Welcome to my bookshelf

I am a voracious reader who is constantly found with her nose in a good (although sometimes not so good) book. I felt the need to share my experiences and suggestions, so here it is. Recommendations and comments are most definitely desired.

Monday, November 26, 2012

Silver Linings

Currently Reading: One Last Thing Before I Go

Pg 90:
1. Be a better father.
2. Be a better man.
3. Fall in love.
4. Die

Pg 131: "Everybody dies alone.  That's a fact.  Some more alone than others."

What would you do if you knew you were going to die?  I don't mean ever.  Everyone dies at some point.  The question is more about what things you would make sure to complete if you knew death was knocking at your door.  The above is the humble to-do list of Drew Silver, the lamentable hero of Jonathan Tropper's latest morose yet humorous tale.

Silver, as he is know, is an aging rock star drummer, sadly past his prime and slowly making his way through life playing a few gigs here and there in order to pay his bill at the long term rental hotel he calls home.  Divorced and miserable, Silver spends his days with the other down and out men who have also been cast out or cast aside.

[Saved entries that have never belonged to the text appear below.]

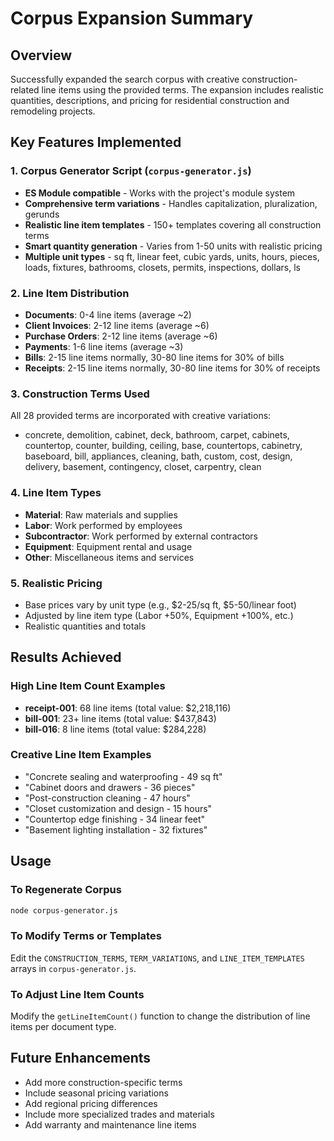 # Corpus Expansion Summary

## Overview
Successfully expanded the search corpus with creative construction-related line items using the provided terms. The expansion includes realistic quantities, descriptions, and pricing for residential construction and remodeling projects.

## Key Features Implemented

### 1. Corpus Generator Script (`corpus-generator.js`)
- **ES Module compatible** - Works with the project's module system
- **Comprehensive term variations** - Handles capitalization, pluralization, gerunds
- **Realistic line item templates** - 150+ templates covering all construction terms
- **Smart quantity generation** - Varies from 1-50 units with realistic pricing
- **Multiple unit types** - sq ft, linear feet, cubic yards, units, hours, pieces, loads, fixtures, bathrooms, closets, permits, inspections, dollars, ls

### 2. Line Item Distribution
- **Documents**: 0-4 line items (average ~2)
- **Client Invoices**: 2-12 line items (average ~6)
- **Purchase Orders**: 2-12 line items (average ~6)
- **Payments**: 1-6 line items (average ~3)
- **Bills**: 2-15 line items normally, 30-80 line items for 30% of bills
- **Receipts**: 2-15 line items normally, 30-80 line items for 30% of receipts

### 3. Construction Terms Used
All 28 provided terms are incorporated with creative variations:
- concrete, demolition, cabinet, deck, bathroom, carpet, cabinets, countertop, counter, building, ceiling, base, countertops, cabinetry, baseboard, bill, appliances, cleaning, bath, custom, cost, design, delivery, basement, contingency, closet, carpentry, clean

### 4. Line Item Types
- **Material**: Raw materials and supplies
- **Labor**: Work performed by employees
- **Subcontractor**: Work performed by external contractors
- **Equipment**: Equipment rental and usage
- **Other**: Miscellaneous items and services

### 5. Realistic Pricing
- Base prices vary by unit type (e.g., $2-25/sq ft, $5-50/linear foot)
- Adjusted by line item type (Labor +50%, Equipment +100%, etc.)
- Realistic quantities and totals

## Results Achieved

### High Line Item Count Examples
- **receipt-001**: 68 line items (total value: $2,218,116)
- **bill-001**: 23+ line items (total value: $437,843)
- **bill-016**: 8 line items (total value: $284,228)

### Creative Line Item Examples
- "Concrete sealing and waterproofing - 49 sq ft"
- "Cabinet doors and drawers - 36 pieces"
- "Post-construction cleaning - 47 hours"
- "Closet customization and design - 15 hours"
- "Countertop edge finishing - 34 linear feet"
- "Basement lighting installation - 32 fixtures"

## Usage

### To Regenerate Corpus
```bash
node corpus-generator.js
```

### To Modify Terms or Templates
Edit the `CONSTRUCTION_TERMS`, `TERM_VARIATIONS`, and `LINE_ITEM_TEMPLATES` arrays in `corpus-generator.js`.

### To Adjust Line Item Counts
Modify the `getLineItemCount()` function to change the distribution of line items per document type.

## Future Enhancements
- Add more construction-specific terms
- Include seasonal pricing variations
- Add regional pricing differences
- Include more specialized trades and materials
- Add warranty and maintenance line items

As if his life couldn't get any worse, Silver passes out in the waiting room of an abortion clinic and wakes up in a hospital where he is told he has a life threatening hole in his heart which will kill him if he does not have surgery soon.  With an ex-wife soon to be married and a daughter who, note the location of his incident, certainly has problems of her own, Silver thinks bowing out of life gracefully might be the best bet.  He escapes from the hospital and stumbles along a journey of self-pity and resignation.  In the end, Silver discovers that life really might be worth a second try and manages to accomplish a fair bit of his list.

One Last Thing Before I Go showcases Tropper's ability to display even the most ignoble of characters in an empathetic light, tossing in the occasional rabbi and bar mitzvah bash.  As with many Tropper novels, the characters are engaging, the story common yet surprising and personal revelations are abound.  I have been slowly working through his creations over the past several years and am never disappointed.  It's thanks to a former student of mine that I even stumbled upon him in the first place, and for her recommendation, I am forever grateful.

So speaking of gratitude and all that, let's get back to my original question.  What would you do if you knew the end was near?  Not in terms of a bucket list.  That implies lots of time and fantastic adventures.  This is more about a list like Silver's.  What are those little things that need to be done before you depart from the world?  What is it you want to be remembered for?  It is definitely a loaded task, but worth a bit of pondering.  I think my list would follow some of Silver's choices.  Be a better daughter.  Be a better person.  Be happy (or at least content).  That's at least a start.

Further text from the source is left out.